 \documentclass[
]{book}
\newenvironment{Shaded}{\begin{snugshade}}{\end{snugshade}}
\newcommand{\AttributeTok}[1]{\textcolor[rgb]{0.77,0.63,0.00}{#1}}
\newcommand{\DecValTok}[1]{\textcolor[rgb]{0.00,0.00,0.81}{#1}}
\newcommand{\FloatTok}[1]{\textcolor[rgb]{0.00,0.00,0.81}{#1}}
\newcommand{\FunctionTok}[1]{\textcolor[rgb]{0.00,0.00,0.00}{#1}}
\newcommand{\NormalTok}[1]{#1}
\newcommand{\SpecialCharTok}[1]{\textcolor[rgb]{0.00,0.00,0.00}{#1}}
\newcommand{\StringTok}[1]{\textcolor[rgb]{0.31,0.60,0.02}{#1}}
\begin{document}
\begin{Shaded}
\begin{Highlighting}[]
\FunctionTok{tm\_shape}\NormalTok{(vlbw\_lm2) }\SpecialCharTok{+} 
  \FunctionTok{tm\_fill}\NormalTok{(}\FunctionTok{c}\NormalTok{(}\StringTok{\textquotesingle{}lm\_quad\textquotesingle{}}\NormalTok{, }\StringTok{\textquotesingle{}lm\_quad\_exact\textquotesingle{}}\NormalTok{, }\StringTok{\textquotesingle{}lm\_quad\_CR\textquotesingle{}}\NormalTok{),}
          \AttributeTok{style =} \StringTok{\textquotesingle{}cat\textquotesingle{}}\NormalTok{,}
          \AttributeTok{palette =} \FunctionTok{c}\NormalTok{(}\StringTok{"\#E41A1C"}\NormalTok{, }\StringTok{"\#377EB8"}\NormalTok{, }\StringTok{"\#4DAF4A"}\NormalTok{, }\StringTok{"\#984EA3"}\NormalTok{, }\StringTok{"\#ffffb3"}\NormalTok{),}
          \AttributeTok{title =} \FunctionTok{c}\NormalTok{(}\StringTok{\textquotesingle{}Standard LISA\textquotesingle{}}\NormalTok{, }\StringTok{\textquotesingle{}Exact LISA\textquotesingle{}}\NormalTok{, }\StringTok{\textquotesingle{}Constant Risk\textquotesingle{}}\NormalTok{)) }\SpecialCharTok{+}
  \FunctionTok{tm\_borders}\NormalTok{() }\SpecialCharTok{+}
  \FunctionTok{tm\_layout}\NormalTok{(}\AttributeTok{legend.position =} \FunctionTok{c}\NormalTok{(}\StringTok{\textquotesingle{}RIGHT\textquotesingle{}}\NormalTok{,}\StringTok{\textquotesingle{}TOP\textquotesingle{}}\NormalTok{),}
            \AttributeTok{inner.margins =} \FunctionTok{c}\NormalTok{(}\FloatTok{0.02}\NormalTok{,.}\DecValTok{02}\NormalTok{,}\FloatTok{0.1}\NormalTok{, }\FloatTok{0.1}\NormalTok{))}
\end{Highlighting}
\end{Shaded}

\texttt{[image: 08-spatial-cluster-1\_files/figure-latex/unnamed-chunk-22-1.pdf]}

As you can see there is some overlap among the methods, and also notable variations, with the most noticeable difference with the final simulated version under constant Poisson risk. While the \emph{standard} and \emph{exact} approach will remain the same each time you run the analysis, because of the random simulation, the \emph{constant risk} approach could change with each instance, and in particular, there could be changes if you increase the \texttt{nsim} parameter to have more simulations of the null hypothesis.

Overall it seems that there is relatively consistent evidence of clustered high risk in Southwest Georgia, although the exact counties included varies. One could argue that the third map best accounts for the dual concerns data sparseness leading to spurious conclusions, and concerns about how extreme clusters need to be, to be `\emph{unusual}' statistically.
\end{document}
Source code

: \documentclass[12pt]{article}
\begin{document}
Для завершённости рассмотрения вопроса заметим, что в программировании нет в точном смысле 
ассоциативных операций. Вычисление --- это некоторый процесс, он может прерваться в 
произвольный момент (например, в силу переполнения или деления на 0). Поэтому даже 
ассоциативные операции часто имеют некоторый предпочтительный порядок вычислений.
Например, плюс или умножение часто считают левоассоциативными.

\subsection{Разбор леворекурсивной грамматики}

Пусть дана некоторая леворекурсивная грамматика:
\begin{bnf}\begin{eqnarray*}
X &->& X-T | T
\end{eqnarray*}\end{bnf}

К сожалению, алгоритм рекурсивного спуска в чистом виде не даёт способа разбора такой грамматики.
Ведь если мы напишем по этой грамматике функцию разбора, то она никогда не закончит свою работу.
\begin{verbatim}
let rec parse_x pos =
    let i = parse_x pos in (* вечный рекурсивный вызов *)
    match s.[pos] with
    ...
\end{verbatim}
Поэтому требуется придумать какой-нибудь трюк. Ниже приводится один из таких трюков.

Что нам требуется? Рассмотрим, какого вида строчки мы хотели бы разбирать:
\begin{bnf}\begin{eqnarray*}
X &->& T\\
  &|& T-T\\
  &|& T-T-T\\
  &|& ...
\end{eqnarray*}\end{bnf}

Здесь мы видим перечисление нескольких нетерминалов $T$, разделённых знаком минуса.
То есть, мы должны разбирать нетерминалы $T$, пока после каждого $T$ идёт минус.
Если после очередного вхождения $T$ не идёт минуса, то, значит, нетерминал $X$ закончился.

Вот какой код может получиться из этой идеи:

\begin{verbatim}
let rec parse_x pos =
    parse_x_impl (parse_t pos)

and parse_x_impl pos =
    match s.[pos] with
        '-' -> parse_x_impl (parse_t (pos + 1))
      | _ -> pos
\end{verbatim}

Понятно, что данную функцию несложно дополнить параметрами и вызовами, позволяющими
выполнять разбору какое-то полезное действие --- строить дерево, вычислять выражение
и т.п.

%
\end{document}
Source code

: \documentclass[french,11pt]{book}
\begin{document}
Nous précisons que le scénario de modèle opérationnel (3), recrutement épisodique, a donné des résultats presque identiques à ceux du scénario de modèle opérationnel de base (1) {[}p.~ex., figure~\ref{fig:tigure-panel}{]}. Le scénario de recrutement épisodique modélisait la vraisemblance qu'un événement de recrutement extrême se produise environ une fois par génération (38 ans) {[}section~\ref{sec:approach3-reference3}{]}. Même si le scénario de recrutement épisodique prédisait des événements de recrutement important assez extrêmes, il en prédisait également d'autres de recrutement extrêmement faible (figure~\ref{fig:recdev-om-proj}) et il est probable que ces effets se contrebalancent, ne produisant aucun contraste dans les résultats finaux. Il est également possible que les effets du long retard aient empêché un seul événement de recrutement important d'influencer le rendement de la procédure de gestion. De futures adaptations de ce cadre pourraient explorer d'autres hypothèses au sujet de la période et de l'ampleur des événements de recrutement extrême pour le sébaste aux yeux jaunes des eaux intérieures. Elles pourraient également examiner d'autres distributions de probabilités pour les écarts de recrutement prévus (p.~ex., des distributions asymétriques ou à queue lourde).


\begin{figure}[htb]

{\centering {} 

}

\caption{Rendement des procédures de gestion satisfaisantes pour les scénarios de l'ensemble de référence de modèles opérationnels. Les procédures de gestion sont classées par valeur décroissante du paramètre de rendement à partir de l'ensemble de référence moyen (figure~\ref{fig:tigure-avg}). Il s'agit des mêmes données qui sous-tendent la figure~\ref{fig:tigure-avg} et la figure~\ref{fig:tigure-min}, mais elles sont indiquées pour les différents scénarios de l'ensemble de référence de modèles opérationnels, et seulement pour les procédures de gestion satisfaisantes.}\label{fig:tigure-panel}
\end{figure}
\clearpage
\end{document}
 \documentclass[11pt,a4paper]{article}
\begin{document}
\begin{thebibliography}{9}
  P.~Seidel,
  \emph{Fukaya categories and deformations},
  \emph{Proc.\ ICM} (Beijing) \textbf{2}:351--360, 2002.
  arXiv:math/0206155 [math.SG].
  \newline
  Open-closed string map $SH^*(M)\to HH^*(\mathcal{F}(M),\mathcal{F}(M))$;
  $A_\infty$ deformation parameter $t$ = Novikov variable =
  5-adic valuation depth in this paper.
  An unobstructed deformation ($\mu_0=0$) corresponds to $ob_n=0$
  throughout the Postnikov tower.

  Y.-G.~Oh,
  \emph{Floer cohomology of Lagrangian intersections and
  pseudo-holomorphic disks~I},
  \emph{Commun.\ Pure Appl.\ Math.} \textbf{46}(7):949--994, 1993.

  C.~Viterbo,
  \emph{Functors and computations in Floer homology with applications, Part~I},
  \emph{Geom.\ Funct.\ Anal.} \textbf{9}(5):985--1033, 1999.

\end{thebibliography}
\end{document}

→ **TASK INSTRUCTIONS**
Find every line in the records that contains the word "Floer"; copy those lines.

→ **FINISHED TASK**
  \emph{Floer cohomology of Lagrangian intersections and
  \emph{Functors and computations in Floer homology with applications, Part~I},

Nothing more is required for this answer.